Postpartum Exercises New Mothers Should Involve In(2023)

Postpartum Exercises That Are fit For A New Mother:

1. Walking

You can start with walking for about 15 to 20 minutes a day. According to ACOG, you should do at least 150 minutes of aerobic exercises with moderate intensity.
Exercise around 5 times a week for 30 minutes or do 10 minutes of exercises every day.

Walking is the simplest postpartum exercise. 

2. Weight Training

You can do weight training twice or three times a week.

If you are an athlete, you can do high intensity workouts. But before starting with any exercise, it is advisable that you should have a consultation with the physiotherapist.

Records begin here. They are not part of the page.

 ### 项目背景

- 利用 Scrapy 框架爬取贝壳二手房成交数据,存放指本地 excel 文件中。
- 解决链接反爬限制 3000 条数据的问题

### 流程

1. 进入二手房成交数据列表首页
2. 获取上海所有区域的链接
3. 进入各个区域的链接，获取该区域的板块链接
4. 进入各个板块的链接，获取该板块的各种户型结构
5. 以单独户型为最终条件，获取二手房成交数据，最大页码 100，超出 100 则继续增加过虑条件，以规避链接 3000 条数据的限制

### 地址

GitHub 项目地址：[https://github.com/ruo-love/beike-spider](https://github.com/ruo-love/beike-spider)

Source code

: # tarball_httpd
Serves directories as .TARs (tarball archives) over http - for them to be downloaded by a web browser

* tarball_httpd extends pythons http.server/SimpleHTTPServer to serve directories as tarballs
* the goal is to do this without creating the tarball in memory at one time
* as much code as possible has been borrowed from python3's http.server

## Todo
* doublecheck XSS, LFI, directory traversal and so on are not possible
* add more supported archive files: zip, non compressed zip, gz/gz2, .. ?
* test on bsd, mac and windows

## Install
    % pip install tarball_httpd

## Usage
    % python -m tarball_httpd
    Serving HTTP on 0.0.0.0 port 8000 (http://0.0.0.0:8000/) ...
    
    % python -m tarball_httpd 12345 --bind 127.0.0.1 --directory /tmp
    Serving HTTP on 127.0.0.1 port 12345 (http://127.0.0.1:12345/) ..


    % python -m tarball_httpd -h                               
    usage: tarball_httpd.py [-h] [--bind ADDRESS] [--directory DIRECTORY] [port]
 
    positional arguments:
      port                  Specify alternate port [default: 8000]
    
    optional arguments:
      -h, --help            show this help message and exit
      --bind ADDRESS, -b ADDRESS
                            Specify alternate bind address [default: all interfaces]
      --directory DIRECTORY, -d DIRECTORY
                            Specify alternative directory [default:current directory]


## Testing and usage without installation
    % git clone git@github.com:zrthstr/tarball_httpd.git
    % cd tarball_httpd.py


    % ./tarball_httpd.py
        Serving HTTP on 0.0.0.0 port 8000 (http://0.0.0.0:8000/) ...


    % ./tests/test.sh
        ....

In order to start with moderate intensity exercises or any weightlifting or jogging type of aerobic activity, you have to wait for 6 weeks in case of vaginal delivery and 12 weeks for cesarean section.

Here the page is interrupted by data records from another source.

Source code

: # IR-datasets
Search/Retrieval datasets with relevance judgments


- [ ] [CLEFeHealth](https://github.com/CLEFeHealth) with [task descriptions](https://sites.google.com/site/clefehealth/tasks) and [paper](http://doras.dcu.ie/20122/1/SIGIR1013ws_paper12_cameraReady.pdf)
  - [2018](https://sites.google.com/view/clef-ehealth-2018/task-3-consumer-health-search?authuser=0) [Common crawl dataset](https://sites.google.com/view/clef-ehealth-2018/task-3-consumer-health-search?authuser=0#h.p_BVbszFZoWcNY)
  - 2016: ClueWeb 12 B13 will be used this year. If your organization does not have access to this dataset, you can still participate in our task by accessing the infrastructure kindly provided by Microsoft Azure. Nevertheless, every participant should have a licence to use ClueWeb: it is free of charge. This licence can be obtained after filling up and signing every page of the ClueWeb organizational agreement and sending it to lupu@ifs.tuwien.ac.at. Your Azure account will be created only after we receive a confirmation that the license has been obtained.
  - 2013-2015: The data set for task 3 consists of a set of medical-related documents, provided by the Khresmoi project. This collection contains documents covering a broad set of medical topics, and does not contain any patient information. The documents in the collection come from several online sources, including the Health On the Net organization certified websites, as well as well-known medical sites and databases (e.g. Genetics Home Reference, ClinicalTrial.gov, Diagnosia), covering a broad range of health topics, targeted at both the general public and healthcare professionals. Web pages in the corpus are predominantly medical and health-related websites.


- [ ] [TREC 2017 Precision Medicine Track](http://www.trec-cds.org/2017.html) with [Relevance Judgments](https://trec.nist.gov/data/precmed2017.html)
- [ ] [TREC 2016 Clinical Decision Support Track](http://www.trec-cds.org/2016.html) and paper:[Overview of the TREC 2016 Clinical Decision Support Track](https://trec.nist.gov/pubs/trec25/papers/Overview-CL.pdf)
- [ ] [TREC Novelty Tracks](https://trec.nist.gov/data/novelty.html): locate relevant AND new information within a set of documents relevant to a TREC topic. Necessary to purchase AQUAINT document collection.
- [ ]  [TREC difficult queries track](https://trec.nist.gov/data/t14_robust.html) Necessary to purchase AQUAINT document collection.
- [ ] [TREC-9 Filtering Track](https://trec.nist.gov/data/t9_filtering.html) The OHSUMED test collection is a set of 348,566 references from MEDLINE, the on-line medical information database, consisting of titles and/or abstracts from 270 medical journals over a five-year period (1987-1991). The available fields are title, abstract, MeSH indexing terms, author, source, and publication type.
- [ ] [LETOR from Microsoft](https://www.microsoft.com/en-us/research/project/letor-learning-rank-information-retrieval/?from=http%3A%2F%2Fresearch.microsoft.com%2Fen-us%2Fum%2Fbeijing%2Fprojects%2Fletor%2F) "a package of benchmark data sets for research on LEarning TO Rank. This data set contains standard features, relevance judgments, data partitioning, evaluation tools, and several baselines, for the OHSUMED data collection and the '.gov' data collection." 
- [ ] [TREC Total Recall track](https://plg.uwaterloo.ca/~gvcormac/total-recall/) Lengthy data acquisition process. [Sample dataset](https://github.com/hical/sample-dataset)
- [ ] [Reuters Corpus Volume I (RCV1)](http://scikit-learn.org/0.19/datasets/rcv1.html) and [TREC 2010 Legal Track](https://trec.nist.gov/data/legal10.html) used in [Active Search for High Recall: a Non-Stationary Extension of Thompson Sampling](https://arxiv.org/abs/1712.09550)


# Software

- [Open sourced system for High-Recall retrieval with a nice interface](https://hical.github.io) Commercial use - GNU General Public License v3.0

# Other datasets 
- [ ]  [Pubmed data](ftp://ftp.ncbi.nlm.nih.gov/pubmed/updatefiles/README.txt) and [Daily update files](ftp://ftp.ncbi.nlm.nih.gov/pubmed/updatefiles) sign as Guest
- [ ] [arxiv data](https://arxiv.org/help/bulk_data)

These will be advised only after a check-up of your separation of abdominal muscles, strength and endurance of your pelvic floor muscles and strength of back muscles.

Your physiotherapist will guide you like which exercises you can start with, which exercises to avoid and how to progress with your exercise protocols. You can also choose the options like postnatal yoga, postnatal Pilates, weight training or stationary aerobic activities once you get clearance from your physiotherapist.

When should discontinue with postpartum exercises?

If you experience sudden pain or discomfort around your abdominal area, chest area or if you experience any symptoms during or after doing exercises, those are not usual then you should contact to physiotherapist.
Do appropriate exercises, have a nutritious and balanced diet, drink plenty of water and stay active will help you recover well and will help you to return to pre-pregnancy phase of life.